- Try it
The lines to copy are those holding the string "uses" in the entries below.
──────────
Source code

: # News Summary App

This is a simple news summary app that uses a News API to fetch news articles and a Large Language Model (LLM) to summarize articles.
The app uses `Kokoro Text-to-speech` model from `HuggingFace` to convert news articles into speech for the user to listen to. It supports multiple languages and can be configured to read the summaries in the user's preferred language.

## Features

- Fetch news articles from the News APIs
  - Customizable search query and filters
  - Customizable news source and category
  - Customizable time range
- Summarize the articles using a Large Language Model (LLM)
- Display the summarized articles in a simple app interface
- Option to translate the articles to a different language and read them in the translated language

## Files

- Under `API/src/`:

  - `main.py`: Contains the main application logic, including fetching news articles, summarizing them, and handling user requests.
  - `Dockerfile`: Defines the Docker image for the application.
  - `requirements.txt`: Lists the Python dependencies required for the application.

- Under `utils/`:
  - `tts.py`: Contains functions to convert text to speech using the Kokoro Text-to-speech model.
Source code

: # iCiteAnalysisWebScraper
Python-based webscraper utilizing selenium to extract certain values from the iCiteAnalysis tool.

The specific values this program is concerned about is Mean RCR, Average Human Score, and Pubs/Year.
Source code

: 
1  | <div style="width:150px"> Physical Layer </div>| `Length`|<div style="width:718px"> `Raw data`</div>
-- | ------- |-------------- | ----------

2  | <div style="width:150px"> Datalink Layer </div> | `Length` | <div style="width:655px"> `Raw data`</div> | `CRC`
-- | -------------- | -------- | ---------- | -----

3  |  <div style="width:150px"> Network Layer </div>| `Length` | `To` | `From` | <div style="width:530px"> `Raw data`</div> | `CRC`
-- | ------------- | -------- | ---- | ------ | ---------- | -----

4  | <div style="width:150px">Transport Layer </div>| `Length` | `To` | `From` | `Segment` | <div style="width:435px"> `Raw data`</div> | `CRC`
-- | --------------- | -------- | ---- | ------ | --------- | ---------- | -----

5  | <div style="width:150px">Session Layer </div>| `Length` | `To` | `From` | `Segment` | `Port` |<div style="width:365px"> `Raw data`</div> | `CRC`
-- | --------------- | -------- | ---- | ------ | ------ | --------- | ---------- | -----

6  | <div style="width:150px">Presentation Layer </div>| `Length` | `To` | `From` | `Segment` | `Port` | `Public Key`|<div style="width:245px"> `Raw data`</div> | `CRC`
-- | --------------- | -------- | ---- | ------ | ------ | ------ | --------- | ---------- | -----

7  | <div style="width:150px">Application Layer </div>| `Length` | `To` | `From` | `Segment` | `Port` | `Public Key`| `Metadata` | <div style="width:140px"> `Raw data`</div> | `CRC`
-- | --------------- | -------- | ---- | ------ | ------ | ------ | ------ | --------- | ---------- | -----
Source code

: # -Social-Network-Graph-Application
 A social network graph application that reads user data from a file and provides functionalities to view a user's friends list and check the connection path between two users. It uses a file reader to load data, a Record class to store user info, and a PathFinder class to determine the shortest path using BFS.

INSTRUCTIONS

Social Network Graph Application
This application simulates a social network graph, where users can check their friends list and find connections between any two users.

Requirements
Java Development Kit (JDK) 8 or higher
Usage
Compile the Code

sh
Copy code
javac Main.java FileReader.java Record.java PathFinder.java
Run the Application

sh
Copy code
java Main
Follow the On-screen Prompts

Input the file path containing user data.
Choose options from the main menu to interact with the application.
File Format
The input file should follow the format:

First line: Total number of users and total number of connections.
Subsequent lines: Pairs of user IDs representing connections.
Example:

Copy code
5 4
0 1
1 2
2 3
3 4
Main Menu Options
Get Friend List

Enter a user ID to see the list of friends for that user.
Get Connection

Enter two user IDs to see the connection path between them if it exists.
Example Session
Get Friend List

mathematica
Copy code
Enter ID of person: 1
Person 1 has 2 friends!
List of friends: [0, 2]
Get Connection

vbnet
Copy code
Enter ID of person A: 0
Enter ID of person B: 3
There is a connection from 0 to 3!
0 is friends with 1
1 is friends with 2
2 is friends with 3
──────────
- Result
This is a simple news summary app that uses a News API to fetch news articles and a Large Language Model (LLM) to summarize articles.
The app uses `Kokoro Text-to-speech` model from `HuggingFace` to convert news articles into speech for the user to listen to. It supports multiple languages and can be configured to read the summaries in the user's preferred language.
 A social network graph application that reads user data from a file and provides functionalities to view a user's friends list and check the connection path between two users. It uses a file reader to load data, a Record class to store user info, and a PathFinder class to determine the shortest path using BFS.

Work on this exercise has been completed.